THE PROBLEM WITH RECALL
Here's a true story concerning a former senior manager at one of the stations I used to programme. We'll call him 'Mr. X'. The individual in question is a total radio enthusiast, extremely tuned-in to the medium. Shortly after he had parted company with the station 'Mr. X's wife answered the door to somebody from the research company Ipsos/MORI. They wanted to place a diary with the household but, before doing so, had to check that no-one in the home worked in radio. Well, having just left the station 'Mr. X' could honestly declare no vested interests and accepted the diary, relishing the prospect of spending time painstakingly logging his listening patterns over the next seven days.
A week later 'Mr. X' was putting the kids to bed when the door bell rang. 'Mrs. X' answered the door again and it was the same Ipsos/MORI fieldworker who had come back to pick up the completed diary. Of course, 'Mr. X', despite his best intentions, had completely forgotten about the survey and shouted downstairs, "....I won't be a minute...", then hurriedly spent five minutes scribbling in the diary, desperately trying to remember what he'd been listening to over the course of the week. And this is an ABC1 radio professional. Imagine what goes on in 'ordinary' households!

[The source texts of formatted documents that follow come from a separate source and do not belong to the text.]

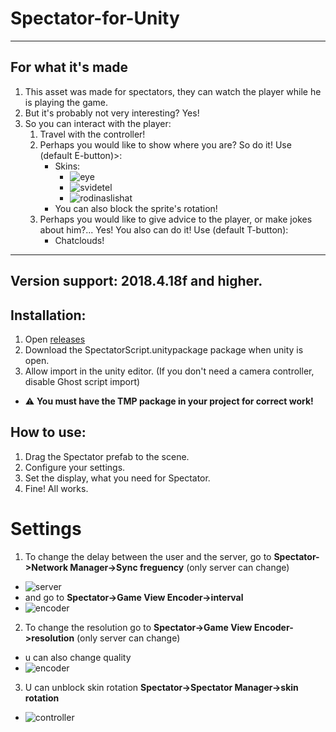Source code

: # Spectator-for-Unity
____
## For what it's made
 1. This asset was made for spectators, they can watch the player while he is playing the game.
 2. But it's probably not very interesting? Yes!
 3. So you can interact with the player:
     1. Travel with the controller!
     2. Perhaps you would like to show where you are?  So do it! Use (default  E-button)>:
           - Skins:
             - ![eye](https://media.githubusercontent.com/media/mentoster/Spectator-for-Unity/master/images/eye.png) 
             - ![svidetel](https://media.githubusercontent.com/media/mentoster/Spectator-for-Unity/master/images/svid.png)
             - ![rodinaslishat](https://media.githubusercontent.com/media/mentoster/Spectator-for-Unity/master/images/Spy.png)
           - You can also block the sprite's rotation! 
     3. Perhaps you would like to give advice to the player, or make jokes about him?... Yes! You also can do it! Use (default  T-button):
          - Chatclouds!
____
## Version support: **2018.4.18f and higher.**
## Installation:
1. Open [releases](https://github.com/mentoster/Spectator-for-Unity/releases)
2. Download the SpectatorScript.unitypackage package when unity is open.
3. Allow import in the unity editor. (If you don't need a camera controller, disable Ghost script import)
- :warning: **You must have the TMP package in your project for correct work!**
## How to use:
1. Drag the Spectator prefab to the scene.
2. Configure your settings.
3. Set the display, what you need for Spectator.
4. Fine! All works. 
# Settings
 1. To change the delay between the user and the server, go to **Spectator->Network Manager->Sync freguency** (only server can change)
- ![server](https://media.githubusercontent.com/media/mentoster/Spectator-for-Unity/master/images/server.png)
- and go to **Spectator->Game View Encoder->interval**
- ![encoder](https://media.githubusercontent.com/media/mentoster/Spectator-for-Unity/master/images/videoEncoder.png)
2. To change the resolution  go to **Spectator->Game View Encoder->resolution** (only server can change)
- u can also change quality
- ![encoder](https://media.githubusercontent.com/media/mentoster/Spectator-for-Unity/master/images/videoEncoder.png)
3. U can unblock skin rotation
**Spectator->Spectator Manager->skin rotation**
- ![controller](https://media.githubusercontent.com/media/mentoster/Spectator-for-Unity/master/images/controller.png)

Oh, and a question I often get asked is "how much do RAJAR respondents get paid?" The answer is nothing, although they do receive a pen!
RAJAR Analysis and Reaction
There's a real skill to RAJAR analysis. My advice is as folllows:
RAJAR DAY AND KELVIN
Kelvin MacKenzie is on record as having no confidence whatsoever in RAJAR. He passionately believed that his company was being denied millions of pounds in revenue because the diary system disadvantaged his national ‘flagship’ station, talkSPORT.
Strangely, though, four times a year something very odd occurred. I would ring Kelvin on his mobile with a ‘heads up’ on RAJAR, expecting him to say something like, “….ah, we all know it’s a load of b****cks….”, but instead, he would want to know every minute detail. “Where are we up…..WHY?”, “Where are we down….WHY? What are you gonna do about it? And WHEN?" Suddenly, for a few moments at least, RAJAR had become the Holy Grail!
It was a similar story at The Revolution with Steve Penk. Steve, like me, has become a cynical 'old soldier' and, bears deep scars from his time as a presenter when RAJAR was a matter of life or death. But now it's really important! As the sole owner of the radio station Steve's horizons have broadened and commercial performance is now uppermost in his thoughts. RAJAR is crucial because it has a major impact on national revenue. In fact there is a direct correlation between audience - as measured by RAJAR - and the share of national advertising revenue the station receives.
So today I want to pass on my best wishes to Steve and all my other radio friends for a kind set of figures for Q2 2013.
Draw a Line and Move On
When you examine your RAJAR results today, please bear in mind that you may have had a larger than usual change in POPULATION, This is due to the incorporation of the 2011 census data, for the first time. This may impact on your reach '000's and your percentage reach figures.
Whatever your results today remember, this is just a moment in time. There's nothing you can do to change what's going to be published at midnight so celebrate, commiserate or whatever, then move on. There'll be another set of results along in three months time. Bet you can't wait!